Press secretaries and military operations

White House reporters following the United States move into Grenada were outraged that they had not been able to penetrate the news blackout on the eve of that military operation.

Presidential spokesman Larry Speakes had fended off questions that, if answered, could have disclosed the invasion, negated the element of surprise, and endangered the lives of American fighting men and others.

Speakes may have been purposely kept in ignorance of the military operation - so that he could deny related questions without squirming or purposely misleading. Or perhaps he knew much and was saying little.

But, finally, Speakes fielded this query:

''Could we assume that no matter how well and incisively such a question was phrased - that is, a question would go toward a forthcoming surprise military action - could we assume you would never confirm such an action when it might mean loss of American lives?''

Speakes's reply: ''I would certainly not have confirmed it - but there are many ways to say 'no comment.' And I would know them better than most anyone else in this town.''

Thus the issue focuses on just what a presidential press secretary's obligation is at such moments, when success of a mission could rest on secrecy.

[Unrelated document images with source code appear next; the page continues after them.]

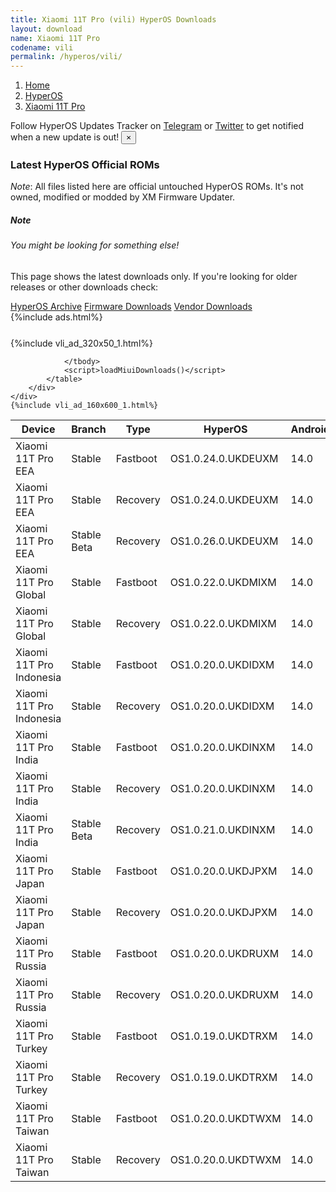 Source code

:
 ```yaml
---
title: Xiaomi 11T Pro (vili) HyperOS Downloads
layout: download
name: Xiaomi 11T Pro
codename: vili
permalink: /hyperos/vili/
---
```

<nav aria-label="breadcrumb">
    <ol class="breadcrumb">
        <li class="breadcrumb-item"><a href="/">Home</a></li>
        <li class="breadcrumb-item"><a href="/hyperos/">HyperOS</a></li>
        <li class="breadcrumb-item active" aria-current="page"><a href="/hyperos/vili/">Xiaomi 11T Pro</a></li>
    </ol>
</nav>
<div class="alert alert-primary alert-dismissible fade show" role="alert">
    Follow HyperOS Updates Tracker on <a href="https://t.me/MIUIUpdatesTracker" class="alert-link">Telegram</a>
     or <a href="https://twitter.com/MiFwUpdater" class="alert-link">Twitter</a> to get notified when a new update is out!
    <button type="button" class="close" data-dismiss="alert" aria-label="Close">
        <span aria-hidden="true">&times;</span>
    </button>
</div>

### Latest HyperOS Official ROMs
*Note*: All files listed here are official untouched HyperOS ROMs. It's not owned, modified or modded by XM Firmware Updater.
<div class="card">
  <div class="card-body">
    <h5 class="card-title">Note</h5>
    <h6 class="card-subtitle mb-2 text-muted">You might be looking for something else!</h6>
    <p class="card-text">This page shows the latest downloads only.
     If you're looking for older releases or other downloads check:</p>
    <a href="/archive/hyperos/vili/" class="card-link">HyperOS Archive</a>
    <a href="/firmware/vili/" class="card-link">Firmware Downloads</a>
    <a href="/vendor/vili/" class="card-link">Vendor Downloads</a>
  </div>
</div>
{%include ads.html%}
<div class="row justify-content-center">
    <div class="col-10">
        <div class="table-responsive-md" style="margin-top: 25px;">
            {%include vli_ad_320x50_1.html%}
            <table id="miui" class="display dt-responsive nowrap compact table table-striped table-hover table-sm">
                <thead class="thead-dark">
                    <tr>
                        <th data-ref="device">Device</th>
                        <th data-ref="branch">Branch</th>
                        <th data-ref="type">Type</th>
                        <th data-ref="miui">HyperOS</th>
                        <th data-ref="android">Android</th>
                        <th data-ref="size">Size</th>
                        <th data-ref="size">Date</th>
                        <th data-ref="link">Link</th>
                    </tr>
                </thead>
                <tbody>
                <tr><td>Xiaomi 11T Pro EEA</td><td>Stable</td><td>Fastboot</td><td>OS1.0.24.0.UKDEUXM</td><td>14.0</td><td>6.4 GB</td><td>2025-08-19</td><td><a href="/hyperos/vili/stable/OS1.0.24.0.UKDEUXM/">Download</a></td></tr>
<tr><td>Xiaomi 11T Pro EEA</td><td>Stable</td><td>Recovery</td><td>OS1.0.24.0.UKDEUXM</td><td>14.0</td><td>5.2 GB</td><td>2025-08-23</td><td><a href="/hyperos/vili/stable/OS1.0.24.0.UKDEUXM/">Download</a></td></tr>
<tr><td>Xiaomi 11T Pro EEA</td><td>Stable Beta</td><td>Recovery</td><td>OS1.0.26.0.UKDEUXM</td><td>14.0</td><td>5.3 GB</td><td>2025-10-16</td><td><a href="/hyperos/vili/stable beta/OS1.0.26.0.UKDEUXM/">Download</a></td></tr>
<tr><td>Xiaomi 11T Pro Global</td><td>Stable</td><td>Fastboot</td><td>OS1.0.22.0.UKDMIXM</td><td>14.0</td><td>6.5 GB</td><td>2025-08-29</td><td><a href="/hyperos/vili/stable/OS1.0.22.0.UKDMIXM/">Download</a></td></tr>
<tr><td>Xiaomi 11T Pro Global</td><td>Stable</td><td>Recovery</td><td>OS1.0.22.0.UKDMIXM</td><td>14.0</td><td>5.3 GB</td><td>2025-09-17</td><td><a href="/hyperos/vili/stable/OS1.0.22.0.UKDMIXM/">Download</a></td></tr>
<tr><td>Xiaomi 11T Pro Indonesia</td><td>Stable</td><td>Fastboot</td><td>OS1.0.20.0.UKDIDXM</td><td>14.0</td><td>6.4 GB</td><td>2025-09-17</td><td><a href="/hyperos/vili/stable/OS1.0.20.0.UKDIDXM/">Download</a></td></tr>
<tr><td>Xiaomi 11T Pro Indonesia</td><td>Stable</td><td>Recovery</td><td>OS1.0.20.0.UKDIDXM</td><td>14.0</td><td>5.2 GB</td><td>2025-09-25</td><td><a href="/hyperos/vili/stable/OS1.0.20.0.UKDIDXM/">Download</a></td></tr>
<tr><td>Xiaomi 11T Pro India</td><td>Stable</td><td>Fastboot</td><td>OS1.0.20.0.UKDINXM</td><td>14.0</td><td>5.8 GB</td><td>2025-09-17</td><td><a href="/hyperos/vili/stable/OS1.0.20.0.UKDINXM/">Download</a></td></tr>
<tr><td>Xiaomi 11T Pro India</td><td>Stable</td><td>Recovery</td><td>OS1.0.20.0.UKDINXM</td><td>14.0</td><td>5.0 GB</td><td>2025-09-22</td><td><a href="/hyperos/vili/stable/OS1.0.20.0.UKDINXM/">Download</a></td></tr>
<tr><td>Xiaomi 11T Pro India</td><td>Stable Beta</td><td>Recovery</td><td>OS1.0.21.0.UKDINXM</td><td>14.0</td><td>5.0 GB</td><td>2025-10-15</td><td><a href="/hyperos/vili/stable beta/OS1.0.21.0.UKDINXM/">Download</a></td></tr>
<tr><td>Xiaomi 11T Pro Japan</td><td>Stable</td><td>Fastboot</td><td>OS1.0.20.0.UKDJPXM</td><td>14.0</td><td>6.3 GB</td><td>2025-09-18</td><td><a href="/hyperos/vili/stable/OS1.0.20.0.UKDJPXM/">Download</a></td></tr>
<tr><td>Xiaomi 11T Pro Japan</td><td>Stable</td><td>Recovery</td><td>OS1.0.20.0.UKDJPXM</td><td>14.0</td><td>5.0 GB</td><td>2025-09-25</td><td><a href="/hyperos/vili/stable/OS1.0.20.0.UKDJPXM/">Download</a></td></tr>
<tr><td>Xiaomi 11T Pro Russia</td><td>Stable</td><td>Fastboot</td><td>OS1.0.20.0.UKDRUXM</td><td>14.0</td><td>6.2 GB</td><td>2025-09-17</td><td><a href="/hyperos/vili/stable/OS1.0.20.0.UKDRUXM/">Download</a></td></tr>
<tr><td>Xiaomi 11T Pro Russia</td><td>Stable</td><td>Recovery</td><td>OS1.0.20.0.UKDRUXM</td><td>14.0</td><td>5.2 GB</td><td>2025-09-25</td><td><a href="/hyperos/vili/stable/OS1.0.20.0.UKDRUXM/">Download</a></td></tr>
<tr><td>Xiaomi 11T Pro Turkey</td><td>Stable</td><td>Fastboot</td><td>OS1.0.19.0.UKDTRXM</td><td>14.0</td><td>6.3 GB</td><td>2025-09-18</td><td><a href="/hyperos/vili/stable/OS1.0.19.0.UKDTRXM/">Download</a></td></tr>
<tr><td>Xiaomi 11T Pro Turkey</td><td>Stable</td><td>Recovery</td><td>OS1.0.19.0.UKDTRXM</td><td>14.0</td><td>5.2 GB</td><td>2025-09-25</td><td><a href="/hyperos/vili/stable/OS1.0.19.0.UKDTRXM/">Download</a></td></tr>
<tr><td>Xiaomi 11T Pro Taiwan</td><td>Stable</td><td>Fastboot</td><td>OS1.0.20.0.UKDTWXM</td><td>14.0</td><td>5.8 GB</td><td>2025-09-18</td><td><a href="/hyperos/vili/stable/OS1.0.20.0.UKDTWXM/">Download</a></td></tr>
<tr><td>Xiaomi 11T Pro Taiwan</td><td>Stable</td><td>Recovery</td><td>OS1.0.20.0.UKDTWXM</td><td>14.0</td><td>5.0 GB</td><td>2025-09-25</td><td><a href="/hyperos/vili/stable/OS1.0.20.0.UKDTWXM/">Download</a></td></tr>

                </tbody>
                <script>loadMiuiDownloads()</script>
            </table>
        </div>
    </div>
    {%include vli_ad_160x600_1.html%}
</div>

Jody Powell, Jimmy Carter's press secretary, said,''Government has the right to lie and the obligation to lie under certain circumstances. A military operation is clearly such a circumstance. I lied about the mission to rescue the (Teheran) hostages. In fact, when I was asked two or three days before whether the administration was considering such an operation, I not only said, 'No,' but I went on to do all I could to convince the reporter that something like that couldn't possibly happen.''

Jody minces no words. Nor did Arthur Sylvester, the Pentagon information chief during the Cuban missile crisis who first articulated the right, as he saw it, for a press secretary to lie to the press to protect national security. Later he was often misquoted as saying that press secretaries generally had the right to lie to the press.

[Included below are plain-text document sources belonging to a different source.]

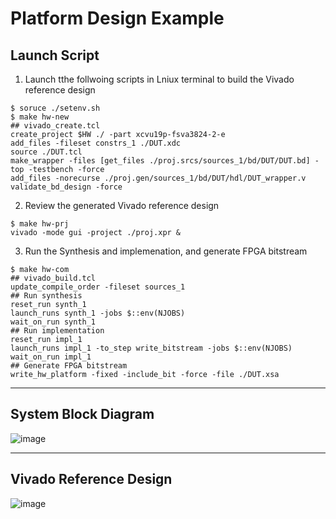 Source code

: # Platform Design Example

## Launch Script
1. Launch tthe follwoing scripts in Lniux terminal to build the Vivado reference design
```
$ soruce ./setenv.sh
$ make hw-new
## vivado_create.tcl
create_project $HW ./ -part xcvu19p-fsva3824-2-e
add_files -fileset constrs_1 ./DUT.xdc
source ./DUT.tcl
make_wrapper -files [get_files ./proj.srcs/sources_1/bd/DUT/DUT.bd] -top -testbench -force
add_files -norecurse ./proj.gen/sources_1/bd/DUT/hdl/DUT_wrapper.v
validate_bd_design -force
```

2. Review the generated Vivado reference design
```
$ make hw-prj
vivado -mode gui -project ./proj.xpr &
```

3. Run the Synthesis and implemenation, and generate FPGA bitstream
```
$ make hw-com
## vivado_build.tcl
update_compile_order -fileset sources_1
## Run synthesis
reset_run synth_1
launch_runs synth_1 -jobs $::env(NJOBS)
wait_on_run synth_1
## Run implementation
reset_run impl_1
launch_runs impl_1 -to_step write_bitstream -jobs $::env(NJOBS)
wait_on_run impl_1
## Generate FPGA bitstream
write_hw_platform -fixed -include_bit -force -file ./DUT.xsa
```

---
## System Block Diagram

![image](https://github.com/user-attachments/assets/6558d14e-fc95-4b69-826d-68147bb5ea84)

---
## Vivado Reference Design 
![image](https://github.com/user-attachments/assets/a22310ff-087e-4167-95f4-2c2c197a47c5)

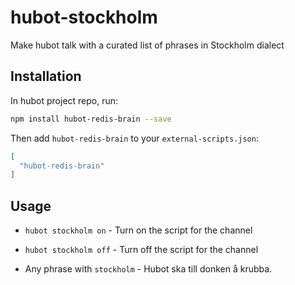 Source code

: # hubot-stockholm

Make hubot talk with a curated list of phrases in Stockholm dialect

## Installation

In hubot project repo, run:

```sh
npm install hubot-redis-brain --save
```

Then add `hubot-redis-brain` to your `external-scripts.json`:

```json
[
  "hubot-redis-brain"
]
```

## Usage

* `hubot stockholm on` - Turn on the script for the channel

* `hubot stockholm off` - Turn off the script for the channel

* Any phrase with `stockholm` - Hubot ska till donken å krubba. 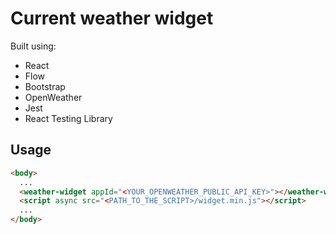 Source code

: # Current weather widget

Built using:
- React
- Flow
- Bootstrap
- OpenWeather
- Jest
- React Testing Library

## Usage

```html
<body>
  ...
  <weather-widget appId="<YOUR_OPENWEATHER_PUBLIC_API_KEY>"></weather-widget>
  <script async src="<PATH_TO_THE_SCRIPT>/widget.min.js"></script>
  ...
</body>
```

Phil Goulding, a Pentagon information head during the Johnson years, thinks it is never necessary to lie. ''There are ways,'' he says, ''to deal with questions when a truthful answer would endanger American lives - without lying. I never had to deal with this. But I'm sure I would have said: 'I'm just not going to respond. You know I never respond to questions like this.' ''

Jerry ter Horst resigned as press secretary when President Ford failed to tell him he was getting ready to pardon Nixon, thus putting ter Horst in what he saw as an unforgivable position: Through ignorance, ter Horst had been telling the press that Ford was doing no such thing. Ter Horst felt the President had caused him to lie and that he had lost his credibility with the press.

When troops might be endangered by a press secretary's disclosure, ter Horst says, the issue would be different than the one he dealt with. ''But,'' he adds, ''if it was clear that a landing had not taken place and troops might have been endangered, I would have found a way of not giving away what was going on - short of lying.''

Bill Moyers said: ''When Johnson asked me to be press secretary, my father called me and said: 'Tell the truth if you can; if you can't, don't tell a lie.' '' Moyers said he never found he had to lie. But he said to do so, even when a confirmation of a question might endanger troops, would ''run the risk of losing credibility.'' Instead a press secretary should ''find some ruse . . . to protect a military action that is in motion.''

Speakes's main responsibility was to the success of that Grenada mission. His job was not to blow the cover of surprise. However he did it, he did it well.